NEW YORK (Reuters) – Athene Holding Ltd (ATH.N) agreed on Monday to pay a $45 million civil fine to settle charges it conducted insurance business in New York without a license, the first settlement in a probe into an industry where life insurers take over corporate pension plans.
Linda Lacewell, superintendent of New York’s Department of Financial Services, said Athene’s unlicensed Athene Annuity & Life unit conducted 14 large pension risk transfer transactions covering tens of thousands of policy holders, and engaged in thousands of unauthorized communications with plan sponsors.
“Protection of New Yorkers’ retirement plans is more important than ever in this vulnerable economy,” Lacewell said in a statement. “Unlicensed insurance activity puts retirement assets at risk and that’s why we won’t tolerate it.”
In a typical pension risk transfer, a life insurer takes on a pension plan’s assets and liabilities, and writes a group annuity contract obligating it to pay participants.
The insurer is essentially betting it will make more on investments than it pays out.
Athene issues, reinsures and acquires retirement savings products such as annuities.

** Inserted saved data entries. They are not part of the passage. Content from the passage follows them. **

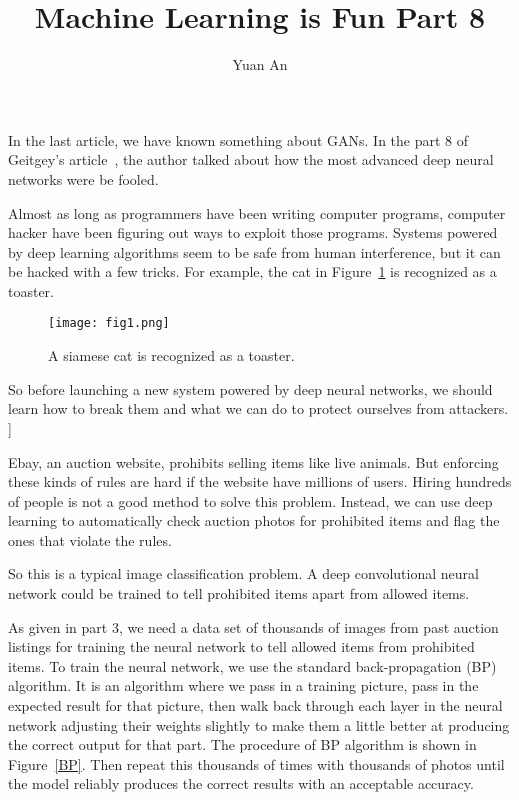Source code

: \documentclass[10pt,twocolumn,letterpaper]{article}
\begin{document}
	\title{Machine Learning is Fun Part 8}	
	\author{Yuan An}
	\maketitle
	In the last article, we have known something about GANs.  In the part 8 of Geitgey's article~\cite{MLisFun}, the author talked about how the most advanced deep neural networks were be fooled.
	\par
	Almost as long as programmers have been writing computer programs, computer hacker have been figuring out ways to exploit those programs. Systems powered by deep learning algorithms seem to be safe from human interference, but it can be hacked with a few tricks. For example, the cat in Figure~\ref{fig1} is recognized as a toaster.
	\begin{figure}[h]
		\centering
		\texttt{[image: fig1.png]}
		\caption{A siamese cat is recognized as a toaster.} \label{fig1}
	\end{figure}
	\par
	So before launching a new system powered by deep neural networks, we should learn how to break them and what we can do to protect ourselves from attackers.
	]
	\par
	Ebay, an auction website, prohibits selling items like live animals. But enforcing these kinds of rules are hard if the website have millions of users. Hiring hundreds of people is not a good method to solve this problem. Instead, we can use deep learning to automatically check auction photos for prohibited items and flag the ones that violate the rules.
	\par
	So this is a typical image classification problem. A deep convolutional neural network could be trained to tell prohibited items apart from allowed items.
	\par
	As given in part 3, we need a data set of thousands of images from past auction listings for training the neural network to tell allowed items from prohibited items. To train the neural network, we use the standard back-propagation (BP) algorithm. It is an algorithm where we pass in a training picture, pass in the expected result for that picture, then walk back through each layer in the neural network adjusting their weights slightly to make them a little better at producing the correct output for that part. The procedure of BP algorithm is shown in Figure~\ref{BP}. Then repeat this thousands of times with thousands of photos until the model reliably produces the correct results with an acceptable accuracy.
\end{document}
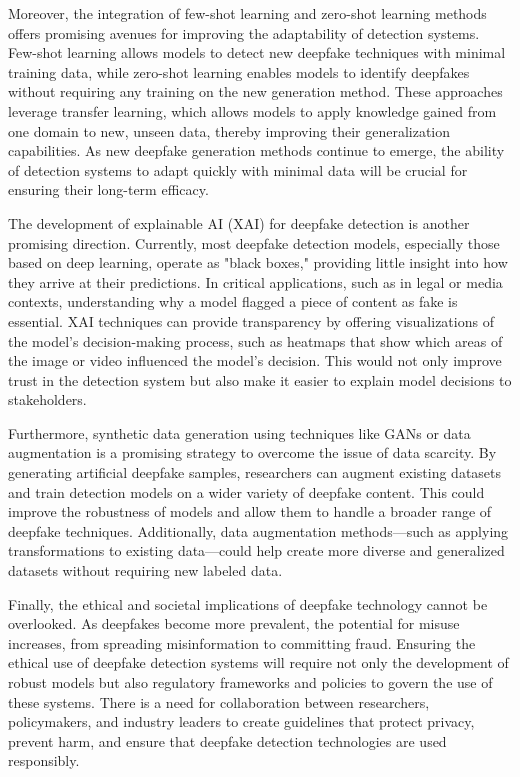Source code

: \documentclass[lettersize,journal]{IEEEtran}
\begin{document}
Moreover, the integration of few-shot learning and zero-shot learning methods offers promising avenues for improving the adaptability of detection systems. Few-shot learning allows models to detect new deepfake techniques with minimal training data, while zero-shot learning enables models to identify deepfakes without requiring any training on the new generation method. These approaches leverage transfer learning, which allows models to apply knowledge gained from one domain to new, unseen data, thereby improving their generalization capabilities. As new deepfake generation methods continue to emerge, the ability of detection systems to adapt quickly with minimal data will be crucial for ensuring their long-term efficacy.

The development of explainable AI (XAI) for deepfake detection is another promising direction. Currently, most deepfake detection models, especially those based on deep learning, operate as "black boxes," providing little insight into how they arrive at their predictions. In critical applications, such as in legal or media contexts, understanding why a model flagged a piece of content as fake is essential. XAI techniques can provide transparency by offering visualizations of the model’s decision-making process, such as heatmaps that show which areas of the image or video influenced the model's decision. This would not only improve trust in the detection system but also make it easier to explain model decisions to stakeholders.\cite{vahdati2024beyond}

Furthermore, synthetic data generation using techniques like GANs or data augmentation is a promising strategy to overcome the issue of data scarcity. By generating artificial deepfake samples, researchers can augment existing datasets and train detection models on a wider variety of deepfake content. This could improve the robustness of models and allow them to handle a broader range of deepfake techniques. Additionally, data augmentation methods—such as applying transformations to existing data—could help create more diverse and generalized datasets without requiring new labeled data.

Finally, the ethical and societal implications of deepfake technology cannot be overlooked. As deepfakes become more prevalent, the potential for misuse increases, from spreading misinformation to committing fraud. Ensuring the ethical use of deepfake detection systems will require not only the development of robust models but also regulatory frameworks and policies to govern the use of these systems. There is a need for collaboration between researchers, policymakers, and industry leaders to create guidelines that protect privacy, prevent harm, and ensure that deepfake detection technologies are used responsibly.
\cite{tian2024detection}
\end{document}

As part of the settlement, it will move the handling of pension risk transfers to a licensed New York-based unit from Athene Annuity & Life.
The alleged wrongdoing occurred from 2017 to January 2019.
Athene cooperated with the probe. In a statement it said it was pleased to settle, and that participants it covers will continue receiving all contractual payments and benefits.
Pension risk transfers have existed since at least the 1920s, but rising interest rates and stock market gains in recent years had made them more common.
Lacewell said the pension risk transfer market has about 15 insurers, and most transactions involve partial buyouts of retirees’ long-term benefits.